:: TASK GOAL ::
Copy each line of the records that contains the word "east".

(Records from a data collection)
:::
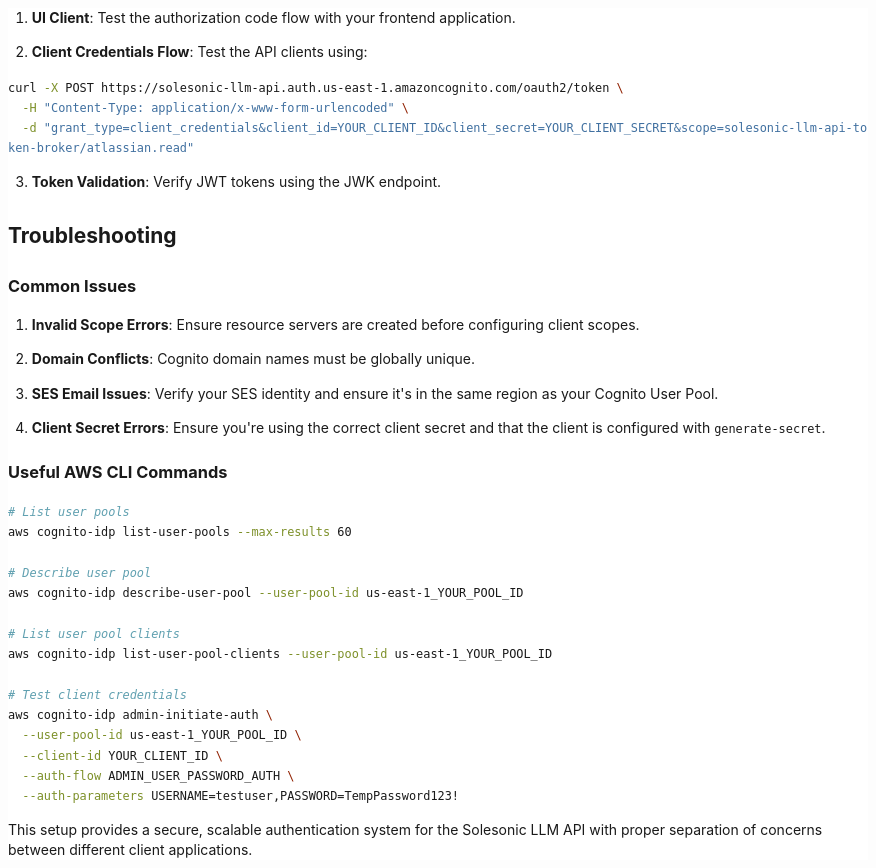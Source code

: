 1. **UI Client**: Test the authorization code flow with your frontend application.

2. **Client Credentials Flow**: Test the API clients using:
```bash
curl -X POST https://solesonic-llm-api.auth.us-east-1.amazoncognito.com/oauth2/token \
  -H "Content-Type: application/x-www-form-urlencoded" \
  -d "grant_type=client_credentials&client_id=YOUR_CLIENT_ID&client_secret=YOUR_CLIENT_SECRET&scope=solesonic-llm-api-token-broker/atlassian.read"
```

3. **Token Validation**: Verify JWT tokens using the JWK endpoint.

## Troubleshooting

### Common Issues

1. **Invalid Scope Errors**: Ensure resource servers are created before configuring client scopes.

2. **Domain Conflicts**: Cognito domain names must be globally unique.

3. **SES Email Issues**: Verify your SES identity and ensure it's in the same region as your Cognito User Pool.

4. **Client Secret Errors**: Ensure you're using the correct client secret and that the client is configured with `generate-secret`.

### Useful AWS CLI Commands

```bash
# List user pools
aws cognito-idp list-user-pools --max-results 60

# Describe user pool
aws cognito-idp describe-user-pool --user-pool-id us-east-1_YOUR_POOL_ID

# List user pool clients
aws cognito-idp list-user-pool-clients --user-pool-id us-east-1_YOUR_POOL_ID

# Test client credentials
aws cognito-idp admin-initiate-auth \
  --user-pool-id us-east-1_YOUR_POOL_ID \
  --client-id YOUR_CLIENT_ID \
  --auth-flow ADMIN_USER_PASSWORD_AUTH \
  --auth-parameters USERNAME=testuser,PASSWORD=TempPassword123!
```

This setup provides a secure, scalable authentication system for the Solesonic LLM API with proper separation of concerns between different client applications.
:::
:: RESPONSE TO THIS TASK ::
curl -X POST https://solesonic-llm-api.auth.us-east-1.amazoncognito.com/oauth2/token \
aws cognito-idp describe-user-pool --user-pool-id us-east-1_YOUR_POOL_ID
aws cognito-idp list-user-pool-clients --user-pool-id us-east-1_YOUR_POOL_ID
  --user-pool-id us-east-1_YOUR_POOL_ID \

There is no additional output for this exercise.